Btrfs/Profiles

From Forza's ramblings
(Redirected from Btrfs/RAID)

Btrfs profiles (RAID modes)[edit | edit source]

An early version of a RAID array.

Btrfs offers various allocation profiles that determine the layout of data across the disks in a filesystem. These profiles, often referred to as RAID modes, provide different levels of data redundancy, space efficiency and performance.

Profiles Overview[edit | edit source]

On a single disk filesystem the default profile for data chunks is SINGLE and DUP for metadata chunks. With btrfs-progs v5.14 and earlier, defaults varied between HDDs and SSDs/NVMe, but from btrfs-progs v5.15 onwards, the default metadata profile is DUP to enhance filesystem resilience.

With multiple disk filesystems, the default profile for data chunks is SINGLE and RAID1 for metadata chunks.

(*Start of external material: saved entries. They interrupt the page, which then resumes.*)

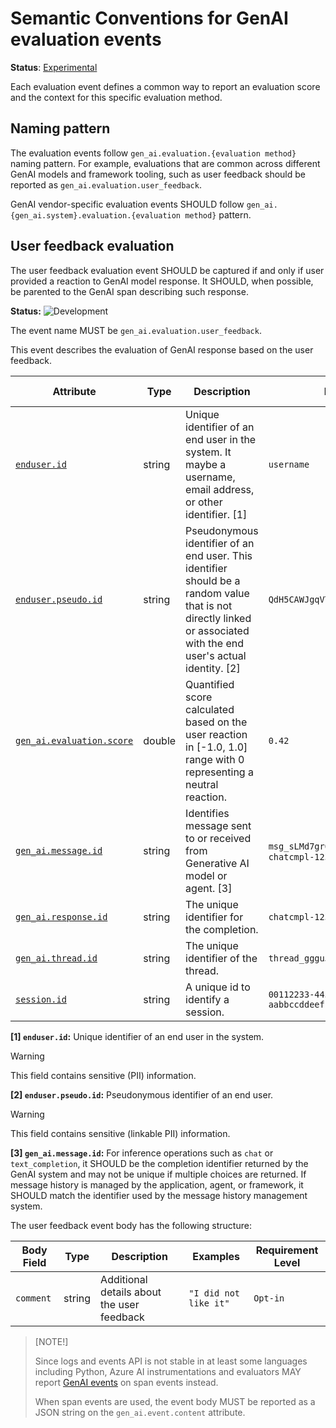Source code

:
<!--- Hugo front matter used to generate the website version of this page:
linkTitle: Generative AI evaluation events
--->

# Semantic Conventions for GenAI evaluation events

**Status**: [Experimental][DocumentStatus]

Each evaluation event defines a common way to report an evaluation score and the context for this specific evaluation method.

## Naming pattern

The evaluation events follow `gen_ai.evaluation.{evaluation method}` naming pattern.
For example, evaluations that are common across different GenAI models and framework tooling, such as user feedback should be reported as `gen_ai.evaluation.user_feedback`.

GenAI vendor-specific evaluation events SHOULD follow `gen_ai.{gen_ai.system}.evaluation.{evaluation method}` pattern.

## User feedback evaluation

The user feedback evaluation event SHOULD be captured if and only if user provided a reaction to GenAI model response.
It SHOULD, when possible, be parented to the GenAI span describing such response.

<!-- semconv event.gen_ai.evaluation.user_feedback -->
<!-- NOTE: THIS TEXT IS AUTOGENERATED. DO NOT EDIT BY HAND. -->
<!-- see templates/registry/markdown/snippet.md.j2 -->
<!-- prettier-ignore-start -->
<!-- markdownlint-capture -->
<!-- markdownlint-disable -->

**Status:** ![Development](https://img.shields.io/badge/-development-blue)

The event name MUST be `gen_ai.evaluation.user_feedback`.

This event describes the evaluation of GenAI response based on the user feedback.

| Attribute  | Type | Description  | Examples  | [Requirement Level](https://opentelemetry.io/docs/specs/semconv/general/attribute-requirement-level/) | Stability |
|---|---|---|---|---|---|
| [`enduser.id`](/docs/attributes-registry/enduser.md) | string | Unique identifier of an end user in the system. It maybe a username, email address, or other identifier. [1] | `username` | `Recommended` if available | ![Development](https://img.shields.io/badge/-development-blue) |
| [`enduser.pseudo.id`](/docs/attributes-registry/enduser.md) | string | Pseudonymous identifier of an end user. This identifier should be a random value that is not directly linked or associated with the end user's actual identity. [2] | `QdH5CAWJgqVT4rOr0qtumf` | `Recommended` if available | ![Development](https://img.shields.io/badge/-development-blue) |
| [`gen_ai.evaluation.score`](/docs/attributes-registry/gen-ai.md) | double | Quantified score calculated based on the user reaction in [-1.0, 1.0] range with 0 representing a neutral reaction. | `0.42` | `Recommended` | ![Development](https://img.shields.io/badge/-development-blue) |
| [`gen_ai.message.id`](/docs/attributes-registry/gen-ai.md) | string | Identifies message sent to or received from Generative AI model or agent. [3] | `msg_sLMd7grQfjFXgu5ZeHCXmBr7`; `chatcmpl-123` | `Recommended` if applicable | ![Development](https://img.shields.io/badge/-development-blue) |
| [`gen_ai.response.id`](/docs/attributes-registry/gen-ai.md) | string | The unique identifier for the completion. | `chatcmpl-123` | `Recommended` if applicable | ![Development](https://img.shields.io/badge/-development-blue) |
| [`gen_ai.thread.id`](/docs/attributes-registry/gen-ai.md) | string | The unique identifier of the thread. | `thread_ggguJ0iZXRPjUnCy9vT9Fdvs` | `Recommended` if applicable | ![Development](https://img.shields.io/badge/-development-blue) |
| [`session.id`](/docs/attributes-registry/session.md) | string | A unique id to identify a session. | `00112233-4455-6677-8899-aabbccddeeff` | `Recommended` if available | ![Development](https://img.shields.io/badge/-development-blue) |

**[1] `enduser.id`:** Unique identifier of an end user in the system.

> [!Warning]
> This field contains sensitive (PII) information.

**[2] `enduser.pseudo.id`:** Pseudonymous identifier of an end user.

> [!Warning]
> This field contains sensitive (linkable PII) information.

**[3] `gen_ai.message.id`:** For inference operations such as `chat` or `text_completion`, it SHOULD be the completion identifier returned by the GenAI system and may not be unique if multiple choices are returned.
If message history is managed by the application, agent, or framework, it SHOULD match the identifier used by the message history management system.

<!-- markdownlint-restore -->
<!-- prettier-ignore-end -->
<!-- END AUTOGENERATED TEXT -->
<!-- endsemconv -->

The user feedback event body has the following structure:

| Body Field | Type | Description | Examples | Requirement Level |
|---|---|---|---|---|
| `comment` | string | Additional details about the user feedback | `"I did not like it"` | `Opt-in` |

> [NOTE!]
>
> Since logs and events API is not stable in at least some languages including Python,
> Azure AI instrumentations and evaluators MAY report [GenAI events](./gen-ai-events.md) on
> span events instead.
>
> When span events are used, the event body MUST be reported as a JSON string on the
> `gen_ai.event.content` attribute.

[DocumentStatus]: https://opentelemetry.io/docs/specs/otel/document-status
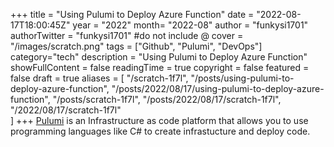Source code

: +++
title = "Using Pulumi to Deploy Azure Function"
date = "2022-08-17T18:00:45Z"
year = "2022"
month= "2022-08"
author = "funkysi1701"
authorTwitter = "funkysi1701" #do not include @
cover = "/images/scratch.png"
tags = ["Github", "Pulumi", "DevOps"]
category="tech"
description =  "Using Pulumi to Deploy Azure Function"
showFullContent = false
readingTime = true
copyright = false
featured = false
draft = true
aliases = [
    "/scratch-1f7l",
    "/posts/using-pulumi-to-deploy-azure-function",
    "/posts/2022/08/17/using-pulumi-to-deploy-azure-function",
    "/posts/scratch-1f7l",
    "/posts/2022/08/17/scratch-1f7l",
    "/2022/08/17/scratch-1f7l"    
]
+++
[Pulumi](https://www.pulumi.com/docs/get-started/) is an Infrastructure as code platform that allows you to use programming languages like C# to create infrastucture and deploy code. 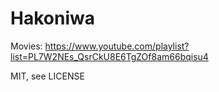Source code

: Hakoniwa
=====

Movies: https://www.youtube.com/playlist?list=PL7W2NEs_QsrCkU8E6TgZOf8am66bqisu4

MIT, see LICENSE

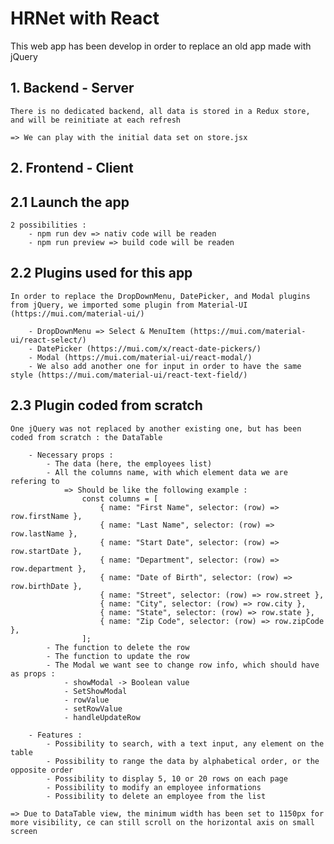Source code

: # HRNet with React

This web app has been develop in order to replace an old app made with jQuery

## 1. Backend - Server

    There is no dedicated backend, all data is stored in a Redux store, and will be reinitiate at each refresh

    => We can play with the initial data set on store.jsx

## 2. Frontend - Client

## 2.1 Launch the app

    2 possibilities :
        - npm run dev => nativ code will be readen
        - npm run preview => build code will be readen

## 2.2 Plugins used for this app

    In order to replace the DropDownMenu, DatePicker, and Modal plugins from jQuery, we imported some plugin from Material-UI (https://mui.com/material-ui/)

        - DropDownMenu => Select & MenuItem (https://mui.com/material-ui/react-select/)
        - DatePicker (https://mui.com/x/react-date-pickers/)
        - Modal (https://mui.com/material-ui/react-modal/)
        - We also add another one for input in order to have the same style (https://mui.com/material-ui/react-text-field/)

## 2.3 Plugin coded from scratch

    One jQuery was not replaced by another existing one, but has been coded from scratch : the DataTable

        - Necessary props :
            - The data (here, the employees list)
            - All the columns name, with which element data we are refering to
                => Should be like the following example :
                    const columns = [
                        { name: "First Name", selector: (row) => row.firstName },
                        { name: "Last Name", selector: (row) => row.lastName },
                        { name: "Start Date", selector: (row) => row.startDate },
                        { name: "Department", selector: (row) => row.department },
                        { name: "Date of Birth", selector: (row) => row.birthDate },
                        { name: "Street", selector: (row) => row.street },
                        { name: "City", selector: (row) => row.city },
                        { name: "State", selector: (row) => row.state },
                        { name: "Zip Code", selector: (row) => row.zipCode },
                    ];
            - The function to delete the row
            - The function to update the row
            - The Modal we want see to change row info, which should have as props :
                - showModal -> Boolean value
                - SetShowModal
                - rowValue
                - setRowValue
                - handleUpdateRow

        - Features :
            - Possibility to search, with a text input, any element on the table
            - Possibility to range the data by alphabetical order, or the opposite order
            - Possibility to display 5, 10 or 20 rows on each page
            - Possibility to modify an employee informations
            - Possibility to delete an employee from the list

    => Due to DataTable view, the minimum width has been set to 1150px for more visibility, ce can still scroll on the horizontal axis on small screen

Currently supported profiles
Profile Description Min. Number
of Disks
Space Efficiency Resiliency
SINGLE For single disks or for spanned volumes (A.K.A. Just a Bunch Of Drives - JBOD) 1 disk or more. 100% None
MIXED* Combines metadata and data chunks into one. Useful for very small devices. Can be used on multiple devices. 1 disk or more. 100% None
DUP* DUP means duplicate. This ensures two copies exists on the same disk. Can be used on one or several drives like SINGLE mode but does not protect against disk failures. 1 disk or more 50% Some (*)
RAID0 Similar to SINGLE, but with data allocated in parallel stripes on all drives. Can increases performance in some workloads. 2 disks or more 100% None
RAID1 Like DUP, but stores each of the 2 copies on separate disks. 2 disks or more 50% 1 disk failure
RAID1c3 Stores 3 copies on separate disks. 3 disks or more 33.3% 2 disk failures
RAID1c4 Stores 4 copies on separate disks. 4 disks or more 25% 3 disk failures
RAID10 A combination of RAID1+RAID0 modes for increased performance and redundancy. 4 disks or more 50% 1 disk failure
RAID5* A striped mode with 1 disk as redundancy. Can increase performance in some workloads. 3 disks or more (N-1)/N 1 disk failure
RAID6* A striped mode with 2 disks as redundancy. Can increase performance in some workloads. 4 disks or more (N-2)/N 2 disk failures.
* Mixed mode combines data and metadata in the same block groups. It can only be set when creating the filesystem with mkfs.btrfs and cannot be changed afterwards.
* DUP mode protects against data or metadata corruption, but not disk failures.
* RAID 5/6 modes are not yet stable or suitable for production use. Do not use for metadata.

Choosing a profile[edit | edit source]

Hard disk drive (HDD) with its casing removed

Selecting the appropriate profile depends on the specific use case. Redundant profiles like DUP or RAID1 for metadata are recommended to protect against corruption. Always use a redundant profile such as DUP or RAID1 for metadata, even if you use SINGLE or RAID0 for data as this protects the filesystem from many types of otherwise irreparable damage if some corruption would happen on the storage media.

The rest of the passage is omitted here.